# EXERCISE
Without the pictures, repeat all of the data exactly as it appears below.

[SUPPLIED DATA Boundary: Start]

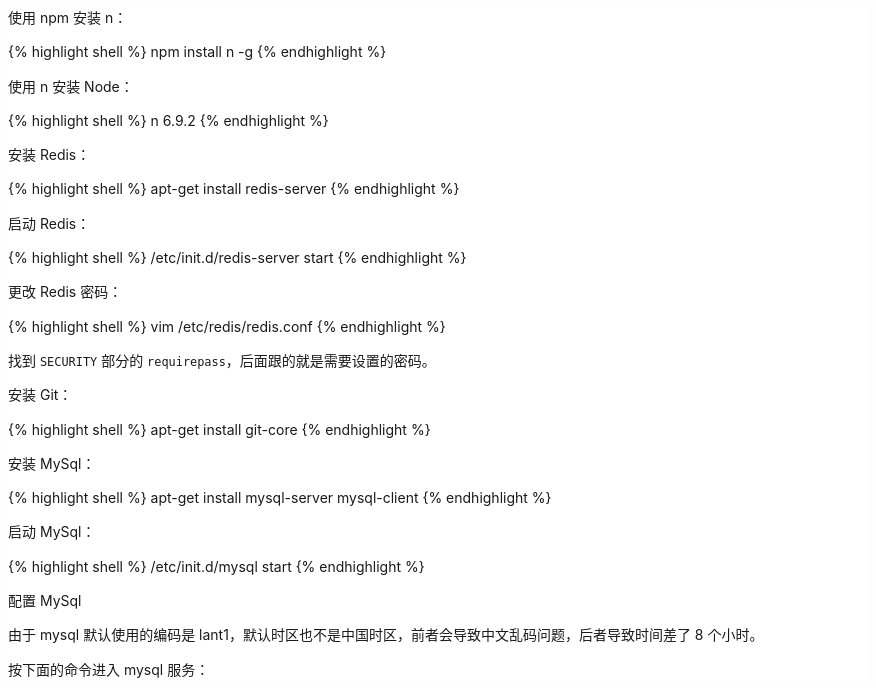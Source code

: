 
使用 npm 安装 n：

{% highlight shell %}
npm install n -g
{% endhighlight %}


使用 n 安装 Node：

{% highlight shell %}
n 6.9.2
{% endhighlight %}


安装 Redis：

{% highlight shell %}
apt-get install redis-server
{% endhighlight %}


启动 Redis：

{% highlight shell %}
/etc/init.d/redis-server start
{% endhighlight %}

更改 Redis 密码：

{% highlight shell %}
vim /etc/redis/redis.conf
{% endhighlight %}

找到 `SECURITY` 部分的 `requirepass`，后面跟的就是需要设置的密码。

安装 Git：

{% highlight shell %}
apt-get install git-core
{% endhighlight %}


安装 MySql：

{% highlight shell %}
apt-get install mysql-server mysql-client
{% endhighlight %}


启动 MySql：

{% highlight shell %}
/etc/init.d/mysql start
{% endhighlight %}


配置 MySql

由于 mysql 默认使用的编码是 lant1，默认时区也不是中国时区，前者会导致中文乱码问题，后者导致时间差了 8 个小时。

按下面的命令进入 mysql 服务：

[SUPPLIED DATA Boundary: End]

# TASK ANSWER
Source code

: 
使用 npm 安装 n：

{% highlight shell %}
npm install n -g
{% endhighlight %}


使用 n 安装 Node：

{% highlight shell %}
n 6.9.2
{% endhighlight %}


安装 Redis：

{% highlight shell %}
apt-get install redis-server
{% endhighlight %}


启动 Redis：

{% highlight shell %}
/etc/init.d/redis-server start
{% endhighlight %}

更改 Redis 密码：

{% highlight shell %}
vim /etc/redis/redis.conf
{% endhighlight %}

找到 `SECURITY` 部分的 `requirepass`，后面跟的就是需要设置的密码。

安装 Git：

{% highlight shell %}
apt-get install git-core
{% endhighlight %}


安装 MySql：

{% highlight shell %}
apt-get install mysql-server mysql-client
{% endhighlight %}


启动 MySql：

{% highlight shell %}
/etc/init.d/mysql start
{% endhighlight %}


配置 MySql

由于 mysql 默认使用的编码是 lant1，默认时区也不是中国时区，前者会导致中文乱码问题，后者导致时间差了 8 个小时。

按下面的命令进入 mysql 服务：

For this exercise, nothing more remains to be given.